▶ Task to complete
Go through the entries below and copy each line that holds the word "בשרת".

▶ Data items
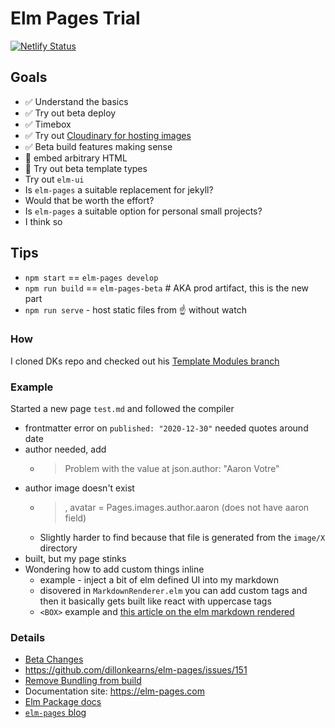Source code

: # Elm Pages Trial
[![Netlify Status](https://api.netlify.com/api/v1/badges/c4522fc2-8924-417b-954e-d7c20cb4c70f/deploy-status)](https://app.netlify.com/sites/stoic-swartz-035459/deploys)

## Goals
* ✅ Understand the basics
* ✅ Try out beta deploy
* ✅ Timebox
* ✅ Try out [Cloudinary for hosting images](https://cloudinary.com/)
* ✅ Beta build features making sense
* 🏅 embed arbitrary HTML
* 🏅 Try out beta template types
* Try out `elm-ui`
* Is `elm-pages` a suitable replacement for jekyll?
 * Would that be worth the effort?
* Is `elm-pages` a suitable option for personal small projects?
 * I think so


## Tips
* `npm start` == `elm-pages develop`
* `npm run build` == `elm-pages-beta` # AKA prod artifact, this is the new part
* `npm run serve` - host static files from ☝️ without watch

### How
I cloned DKs repo and checked out his [Template Modules branch](https://github.com/dillonkearns/elm-pages-starter/tree/template-modules)

### Example
Started a new page `test.md` and followed the compiler

* frontmatter error on `published: "2020-12-30"` needed quotes around date
* author needed, add
  * > Problem with the value at json.author: "Aaron Votre"
* author image doesn't exist
  * > , avatar = Pages.images.author.aaron (does not have aaron field)
  * Slightly harder to find because that file is generated from the `image/X` directory
* built, but my page stinks
* Wondering how to add custom things inline
  * example - inject a bit of elm defined UI into my markdown
  * disovered in `MarkdownRenderer.elm` you can add custom tags and then it basically gets built like react with uppercase tags
  * `<BOX>` example and [this article on the elm markdown rendered](https://elm-pages.com/blog/extensible-markdown-parsing-in-elm)


### Details
* [Beta Changes](https://github.com/dillonkearns/elm-pages/blob/master/docs/7.0.0-elm-package-upgrade-guide.md#2---beta-build-command)
* https://github.com/dillonkearns/elm-pages/issues/151
* [Remove Bundling from build](https://github.com/dillonkearns/elm-pages/issues/148)
* Documentation site: https://elm-pages.com
* [Elm Package docs](https://package.elm-lang.org/packages/dillonkearns/elm-pages/latest/)
* [`elm-pages` blog](https://elm-pages.com/blog)
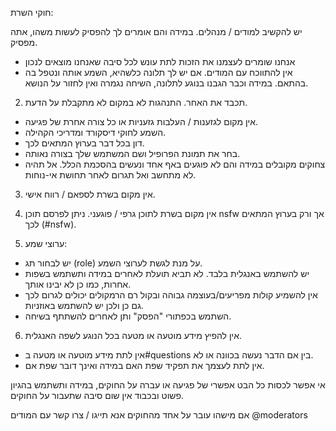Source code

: חוקי השרת:

יש להקשיב למודים / מנהלים. במידה והם אומרים לך להפסיק לעשות משהו, אתה מפסיק.
- אנחנו שומרים לעצמנו את הזכות לתת עונש לכל סיבה שאנחנו מוצאים לנכון
- אין להתווכח עם המודים. אם יש לך תלונה כלשהיא, השמע אותה ונטפל בה בהתאם. במידה וכבר הגבנו בנוגע לתלונה, השיחה נגמרה ואין לחזור על הנושא.

2. תכבד את האחר. התנהגות לא במקום לא מתקבלת על הדעת.
- אין מקום לגזענות / העלבות גזעניות או כל צורה אחרת של פגיעה.
- השמע לחוקי דיסקורד ומדריכי הקהילה.
- דון בכל דבר בערוץ המתאים לכך.
- בחר את תמונת הפרופיל ושם המשתמש שלך בצורה נאותה.
- צחוקים מקובלים במידה והם לא פוגעים באף אחד ונעשים בהסכמת הכלל. אל תהיה לא מתחשב ואל תגרום לאחר תחושת אי-נוחות.

3. אין מקום בשרת לספאם / רווח אישי.

4. אין מקום בשרת לתוכן גרפי / פוגעני. ניתן לפרסם תוכן nsfw אך ורק בערוץ המתאים לכך (#nsfw).

5. ערוצי שמע:
- יש לבחור תג  (role) על מנת לגשת לערוצי השמע.
- יש להשתמש באנגלית בלבד. לא תביא תועלת לאחרים במידה ותשתמש בשפות אחרות, כמו כן לא יבינו אותך. 
- אין להשמיע קולות מפריעים/בעוצמה גבוהה ובקול רם
הרמקולים יכולים לגרום לכך גם כן ולכן יש להשתמש באוזניות.
- השתמש בכפתורי "הפסק" ותן לאחרים להשתתף בשיחה.

6. אין להפיץ מידע מוטעה או מטעה בכל הנוגע לשפה האנגלית.
- אין לתת מידע מוטעה או מטעה ב#questions בין אם הדבר נעשה בכוונה או לא.
- אין לתת לעצמך את תפקיד שפת האם במידה ואינך דובר שפת אם.

אי אפשר לכסות כל הבט אפשרי של פגיעה או עברה על החוקים, במידה ותשתמש בהגיון פשוט ובכבוד אין שום סיבה שתעבור על החוקים.


אם מישהו עובר על אחד מהחוקים אנא תייגו / צרו קשר עם המודים @moderators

▶ Solution to this problem
3. אין מקום בשרת לספאם / רווח אישי.
4. אין מקום בשרת לתוכן גרפי / פוגעני. ניתן לפרסם תוכן nsfw אך ורק בערוץ המתאים לכך (#nsfw).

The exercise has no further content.